Steve Groves asked today about the reasoning behind my practice of moderating comments. He follows Scoble's practice of leaving comments open and unmoderated. I've not left a comment on Scobleizer but I presume Bob also uses CAPTCHA (that tool that displays a graphic containing a few charatcers and requires you to enter them).
In contrast, when I set up a blog for a client, I turn off CAPTCHA and authentication but turn on moderation (comments must be approved by the blog owner before they are published. Here is my reasoning:
- Make it as easy as possible for people to leave comments.
- Make sure that negative, derogatory, or inappropriate comments never get published.
- Make sure comments are read by the blog owner in a timely manner.
One big reason for our blogs is to solicit feedback. We want that feedback. If someone is going to take the time and energy to respond to my blog and provide me with a pearl of wisdom, I want to make sure that there are as few barriers as possible. To me, authentication and CAPTCHA are barriers. By using them, we are making legitimate commenters jump through hoops. CAPTCHA sends the wrong message: "Blogger to Commenter: My convenience is more important than yours."
We do however, want to make sure that comments are approriate. If someone is going to leave a comment saying mean things about my wife - as has happened to Miriam Scoble - I don't want that post to ever be published. I accomplish that by moderating comments.

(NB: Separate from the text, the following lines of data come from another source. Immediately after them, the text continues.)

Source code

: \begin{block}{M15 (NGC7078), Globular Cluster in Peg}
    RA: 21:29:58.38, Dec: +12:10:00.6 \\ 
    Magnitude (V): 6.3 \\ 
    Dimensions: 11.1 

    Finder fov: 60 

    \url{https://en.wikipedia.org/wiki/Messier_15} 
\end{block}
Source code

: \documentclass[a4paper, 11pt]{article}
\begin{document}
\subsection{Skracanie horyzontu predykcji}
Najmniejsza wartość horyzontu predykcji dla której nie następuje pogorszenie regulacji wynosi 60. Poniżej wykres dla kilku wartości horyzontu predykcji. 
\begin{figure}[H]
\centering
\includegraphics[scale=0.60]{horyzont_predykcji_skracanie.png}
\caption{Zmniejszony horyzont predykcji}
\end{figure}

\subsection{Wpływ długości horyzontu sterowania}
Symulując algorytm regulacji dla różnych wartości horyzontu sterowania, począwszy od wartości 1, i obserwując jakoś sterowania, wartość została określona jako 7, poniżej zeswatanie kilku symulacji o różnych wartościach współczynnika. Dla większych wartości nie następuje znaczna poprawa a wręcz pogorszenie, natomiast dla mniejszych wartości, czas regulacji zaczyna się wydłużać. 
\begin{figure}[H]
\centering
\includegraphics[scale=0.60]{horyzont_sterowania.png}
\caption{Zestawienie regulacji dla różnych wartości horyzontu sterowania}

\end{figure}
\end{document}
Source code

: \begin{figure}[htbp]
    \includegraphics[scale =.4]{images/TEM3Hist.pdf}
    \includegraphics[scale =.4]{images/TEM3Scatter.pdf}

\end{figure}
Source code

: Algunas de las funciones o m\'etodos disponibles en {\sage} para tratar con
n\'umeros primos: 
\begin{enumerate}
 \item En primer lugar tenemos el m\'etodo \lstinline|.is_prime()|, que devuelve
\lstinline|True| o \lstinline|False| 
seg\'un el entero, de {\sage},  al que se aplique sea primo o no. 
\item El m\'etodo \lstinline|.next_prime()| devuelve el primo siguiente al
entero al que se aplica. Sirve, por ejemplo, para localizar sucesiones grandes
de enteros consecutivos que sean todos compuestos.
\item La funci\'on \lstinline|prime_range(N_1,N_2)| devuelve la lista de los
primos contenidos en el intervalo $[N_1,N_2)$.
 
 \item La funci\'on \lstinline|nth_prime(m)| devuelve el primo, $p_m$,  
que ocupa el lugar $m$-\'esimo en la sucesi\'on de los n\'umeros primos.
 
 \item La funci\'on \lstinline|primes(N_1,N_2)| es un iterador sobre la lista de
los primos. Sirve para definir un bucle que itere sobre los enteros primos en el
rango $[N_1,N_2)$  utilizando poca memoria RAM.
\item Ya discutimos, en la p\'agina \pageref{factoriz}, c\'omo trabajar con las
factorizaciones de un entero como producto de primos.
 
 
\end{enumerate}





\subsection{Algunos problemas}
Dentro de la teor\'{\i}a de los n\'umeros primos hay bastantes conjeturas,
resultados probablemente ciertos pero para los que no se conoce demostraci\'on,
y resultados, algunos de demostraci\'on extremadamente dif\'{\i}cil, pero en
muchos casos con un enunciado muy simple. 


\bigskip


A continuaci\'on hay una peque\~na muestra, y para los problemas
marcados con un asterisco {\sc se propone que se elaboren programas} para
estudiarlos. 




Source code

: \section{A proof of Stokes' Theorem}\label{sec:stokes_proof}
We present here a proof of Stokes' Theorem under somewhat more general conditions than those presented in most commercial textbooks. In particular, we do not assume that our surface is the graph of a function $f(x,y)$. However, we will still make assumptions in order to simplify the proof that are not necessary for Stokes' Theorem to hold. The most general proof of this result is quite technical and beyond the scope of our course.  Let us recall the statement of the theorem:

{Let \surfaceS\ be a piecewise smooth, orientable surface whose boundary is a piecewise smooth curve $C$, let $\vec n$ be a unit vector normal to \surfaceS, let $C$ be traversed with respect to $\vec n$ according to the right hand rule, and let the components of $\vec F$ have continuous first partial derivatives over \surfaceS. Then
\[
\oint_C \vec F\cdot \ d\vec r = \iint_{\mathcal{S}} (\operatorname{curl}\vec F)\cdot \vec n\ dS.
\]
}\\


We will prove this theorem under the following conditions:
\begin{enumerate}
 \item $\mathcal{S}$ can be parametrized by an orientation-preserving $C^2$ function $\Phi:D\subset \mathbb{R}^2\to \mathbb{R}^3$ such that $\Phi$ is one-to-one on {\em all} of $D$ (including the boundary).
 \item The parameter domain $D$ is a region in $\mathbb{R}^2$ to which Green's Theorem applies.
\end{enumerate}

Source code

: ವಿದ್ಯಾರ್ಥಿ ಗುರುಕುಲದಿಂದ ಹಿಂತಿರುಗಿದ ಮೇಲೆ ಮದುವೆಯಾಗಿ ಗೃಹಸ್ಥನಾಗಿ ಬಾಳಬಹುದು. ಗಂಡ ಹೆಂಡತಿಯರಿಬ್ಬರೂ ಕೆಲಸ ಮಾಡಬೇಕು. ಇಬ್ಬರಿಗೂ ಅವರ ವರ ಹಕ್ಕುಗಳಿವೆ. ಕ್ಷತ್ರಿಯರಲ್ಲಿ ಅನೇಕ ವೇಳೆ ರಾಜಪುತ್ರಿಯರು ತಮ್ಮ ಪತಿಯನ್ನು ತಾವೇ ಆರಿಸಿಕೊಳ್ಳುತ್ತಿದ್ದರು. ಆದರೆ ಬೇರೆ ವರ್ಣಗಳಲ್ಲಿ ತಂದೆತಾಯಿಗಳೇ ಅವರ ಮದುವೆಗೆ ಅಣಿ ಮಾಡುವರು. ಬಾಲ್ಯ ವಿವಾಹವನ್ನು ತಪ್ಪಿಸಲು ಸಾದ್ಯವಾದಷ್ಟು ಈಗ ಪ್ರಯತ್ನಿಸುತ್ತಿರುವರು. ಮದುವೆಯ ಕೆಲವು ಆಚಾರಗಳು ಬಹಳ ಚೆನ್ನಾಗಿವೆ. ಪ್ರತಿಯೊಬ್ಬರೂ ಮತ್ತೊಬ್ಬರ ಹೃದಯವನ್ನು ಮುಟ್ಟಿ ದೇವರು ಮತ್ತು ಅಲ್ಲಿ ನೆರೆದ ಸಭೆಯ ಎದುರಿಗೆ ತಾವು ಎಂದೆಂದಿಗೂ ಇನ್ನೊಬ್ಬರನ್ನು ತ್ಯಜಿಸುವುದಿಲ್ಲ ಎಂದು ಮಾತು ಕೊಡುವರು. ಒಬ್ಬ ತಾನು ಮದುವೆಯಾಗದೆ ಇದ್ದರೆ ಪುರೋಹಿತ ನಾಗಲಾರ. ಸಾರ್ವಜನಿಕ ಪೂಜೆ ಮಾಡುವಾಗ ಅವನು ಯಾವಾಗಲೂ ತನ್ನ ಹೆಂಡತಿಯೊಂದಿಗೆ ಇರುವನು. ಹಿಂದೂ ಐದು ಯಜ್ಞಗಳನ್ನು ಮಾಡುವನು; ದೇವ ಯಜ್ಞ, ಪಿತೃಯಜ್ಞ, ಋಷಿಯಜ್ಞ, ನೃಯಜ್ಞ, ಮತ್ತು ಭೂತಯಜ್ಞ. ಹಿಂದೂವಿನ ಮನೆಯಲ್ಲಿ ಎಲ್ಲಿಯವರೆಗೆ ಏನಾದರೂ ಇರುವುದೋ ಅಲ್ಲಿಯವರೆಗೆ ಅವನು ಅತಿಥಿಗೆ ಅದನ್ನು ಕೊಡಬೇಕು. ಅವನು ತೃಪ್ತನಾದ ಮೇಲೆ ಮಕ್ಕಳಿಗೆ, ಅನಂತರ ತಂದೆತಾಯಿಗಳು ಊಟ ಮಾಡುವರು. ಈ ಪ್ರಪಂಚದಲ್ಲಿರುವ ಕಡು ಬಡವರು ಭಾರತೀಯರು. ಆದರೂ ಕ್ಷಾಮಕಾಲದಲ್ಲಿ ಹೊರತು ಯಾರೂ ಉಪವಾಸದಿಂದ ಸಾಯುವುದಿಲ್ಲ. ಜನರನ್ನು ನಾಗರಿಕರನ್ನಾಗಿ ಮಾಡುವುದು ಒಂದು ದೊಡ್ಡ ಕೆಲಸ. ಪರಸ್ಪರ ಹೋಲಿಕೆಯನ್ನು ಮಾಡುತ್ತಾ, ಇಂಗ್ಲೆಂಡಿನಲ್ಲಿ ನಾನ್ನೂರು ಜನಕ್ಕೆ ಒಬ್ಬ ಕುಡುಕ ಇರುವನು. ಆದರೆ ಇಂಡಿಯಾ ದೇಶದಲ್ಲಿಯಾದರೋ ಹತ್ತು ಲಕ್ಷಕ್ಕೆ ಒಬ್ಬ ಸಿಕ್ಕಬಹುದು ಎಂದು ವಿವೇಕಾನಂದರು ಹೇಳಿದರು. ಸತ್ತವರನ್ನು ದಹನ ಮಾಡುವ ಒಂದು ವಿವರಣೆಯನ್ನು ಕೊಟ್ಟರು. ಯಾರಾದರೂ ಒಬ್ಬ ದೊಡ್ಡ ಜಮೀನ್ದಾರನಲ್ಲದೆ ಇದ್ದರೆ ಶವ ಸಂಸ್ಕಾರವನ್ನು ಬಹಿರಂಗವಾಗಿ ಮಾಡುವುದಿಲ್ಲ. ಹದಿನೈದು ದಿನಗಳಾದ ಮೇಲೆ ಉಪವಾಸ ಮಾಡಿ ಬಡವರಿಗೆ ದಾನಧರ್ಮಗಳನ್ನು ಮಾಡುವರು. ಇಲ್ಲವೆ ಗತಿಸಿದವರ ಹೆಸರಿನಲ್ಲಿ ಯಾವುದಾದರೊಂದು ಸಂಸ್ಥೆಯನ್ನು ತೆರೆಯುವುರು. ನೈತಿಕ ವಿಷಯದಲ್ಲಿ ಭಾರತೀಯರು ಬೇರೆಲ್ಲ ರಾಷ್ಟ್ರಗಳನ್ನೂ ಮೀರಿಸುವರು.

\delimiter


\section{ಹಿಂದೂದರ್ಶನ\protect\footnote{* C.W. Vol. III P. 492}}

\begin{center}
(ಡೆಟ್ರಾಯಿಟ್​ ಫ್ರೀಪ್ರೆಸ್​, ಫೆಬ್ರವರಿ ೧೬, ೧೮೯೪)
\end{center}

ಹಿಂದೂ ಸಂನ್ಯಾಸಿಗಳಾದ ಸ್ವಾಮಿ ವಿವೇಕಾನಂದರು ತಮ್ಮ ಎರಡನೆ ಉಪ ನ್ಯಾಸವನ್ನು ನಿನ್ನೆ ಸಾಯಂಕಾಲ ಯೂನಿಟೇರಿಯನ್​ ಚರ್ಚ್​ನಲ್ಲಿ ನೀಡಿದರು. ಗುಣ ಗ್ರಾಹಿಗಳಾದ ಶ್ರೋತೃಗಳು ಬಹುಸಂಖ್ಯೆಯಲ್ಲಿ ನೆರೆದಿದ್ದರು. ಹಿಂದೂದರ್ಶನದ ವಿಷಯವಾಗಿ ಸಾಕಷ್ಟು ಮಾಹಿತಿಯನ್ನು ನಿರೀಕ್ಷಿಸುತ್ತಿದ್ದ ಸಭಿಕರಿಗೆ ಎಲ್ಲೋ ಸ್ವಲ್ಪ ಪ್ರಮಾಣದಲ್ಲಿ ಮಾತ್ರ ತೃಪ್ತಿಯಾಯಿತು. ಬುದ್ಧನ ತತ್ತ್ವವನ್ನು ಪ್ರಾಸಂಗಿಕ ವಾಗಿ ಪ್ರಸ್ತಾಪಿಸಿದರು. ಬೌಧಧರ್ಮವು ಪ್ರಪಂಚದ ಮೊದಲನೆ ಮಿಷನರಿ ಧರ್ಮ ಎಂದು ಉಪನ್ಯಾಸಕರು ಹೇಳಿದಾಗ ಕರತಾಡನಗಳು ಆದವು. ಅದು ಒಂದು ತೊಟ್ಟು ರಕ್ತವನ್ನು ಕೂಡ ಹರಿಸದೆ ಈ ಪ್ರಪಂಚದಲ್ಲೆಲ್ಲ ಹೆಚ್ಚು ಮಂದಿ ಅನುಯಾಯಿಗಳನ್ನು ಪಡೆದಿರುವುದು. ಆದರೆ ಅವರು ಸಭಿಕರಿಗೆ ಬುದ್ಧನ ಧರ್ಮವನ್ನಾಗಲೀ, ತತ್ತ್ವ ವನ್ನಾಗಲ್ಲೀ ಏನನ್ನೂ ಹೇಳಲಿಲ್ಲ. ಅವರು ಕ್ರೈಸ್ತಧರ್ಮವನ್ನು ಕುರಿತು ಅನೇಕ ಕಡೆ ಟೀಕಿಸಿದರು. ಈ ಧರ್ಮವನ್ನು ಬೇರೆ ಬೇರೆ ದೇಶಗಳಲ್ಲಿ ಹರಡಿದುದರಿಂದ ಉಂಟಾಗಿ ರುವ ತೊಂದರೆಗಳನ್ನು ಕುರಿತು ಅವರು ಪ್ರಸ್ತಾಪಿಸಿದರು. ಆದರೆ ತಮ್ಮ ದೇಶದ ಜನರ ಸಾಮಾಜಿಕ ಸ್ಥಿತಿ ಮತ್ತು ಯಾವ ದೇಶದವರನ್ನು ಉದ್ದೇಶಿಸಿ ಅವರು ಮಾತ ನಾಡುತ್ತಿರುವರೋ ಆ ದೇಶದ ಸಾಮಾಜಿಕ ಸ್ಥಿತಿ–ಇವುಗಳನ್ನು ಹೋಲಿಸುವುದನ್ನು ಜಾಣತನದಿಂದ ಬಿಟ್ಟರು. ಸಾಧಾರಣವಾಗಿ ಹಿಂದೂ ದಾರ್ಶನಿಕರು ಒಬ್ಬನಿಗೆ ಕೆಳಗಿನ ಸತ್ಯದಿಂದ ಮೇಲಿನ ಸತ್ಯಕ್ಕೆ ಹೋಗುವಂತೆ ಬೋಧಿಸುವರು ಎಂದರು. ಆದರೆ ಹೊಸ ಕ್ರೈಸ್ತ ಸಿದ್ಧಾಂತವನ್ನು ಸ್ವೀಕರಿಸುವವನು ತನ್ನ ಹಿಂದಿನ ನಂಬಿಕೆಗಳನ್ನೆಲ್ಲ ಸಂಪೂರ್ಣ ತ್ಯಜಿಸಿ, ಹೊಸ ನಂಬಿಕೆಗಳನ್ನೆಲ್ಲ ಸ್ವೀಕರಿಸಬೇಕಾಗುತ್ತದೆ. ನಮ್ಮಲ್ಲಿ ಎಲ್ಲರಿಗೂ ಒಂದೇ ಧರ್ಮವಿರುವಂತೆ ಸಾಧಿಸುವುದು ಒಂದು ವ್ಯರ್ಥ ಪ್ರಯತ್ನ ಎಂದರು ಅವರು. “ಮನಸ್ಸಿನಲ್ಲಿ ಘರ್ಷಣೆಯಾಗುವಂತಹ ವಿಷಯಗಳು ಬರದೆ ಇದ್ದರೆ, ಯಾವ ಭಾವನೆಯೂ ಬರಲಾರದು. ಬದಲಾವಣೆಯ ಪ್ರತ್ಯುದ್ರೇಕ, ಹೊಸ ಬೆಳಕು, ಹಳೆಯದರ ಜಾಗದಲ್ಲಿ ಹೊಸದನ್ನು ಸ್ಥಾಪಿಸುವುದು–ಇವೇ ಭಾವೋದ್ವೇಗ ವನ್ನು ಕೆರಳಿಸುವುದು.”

To accomplish the third goal, I configure the blog so the owner is notified of each comment. Otherwise, if someone leaves a comment to a post I wrote months ago, I might not notice. On top of that, most business owners have their hands full just running their businesses. They are likely to be too busy to periodically check for comments if they have to do it themselves. Email notification is a great way to make sure that comments get read.
I'm not saying that Bob Scoble does it the wrong way. Bob Scoble has a different problem: He gets hundreds (thousands?) of comments and it is just not humanly possible for him to review and approve each one. CAPTCHA allows him to filter out the SPAM. It does not, however, prevent inapropriate comments from being published, but Bob knows that and it's something he is willing to accept.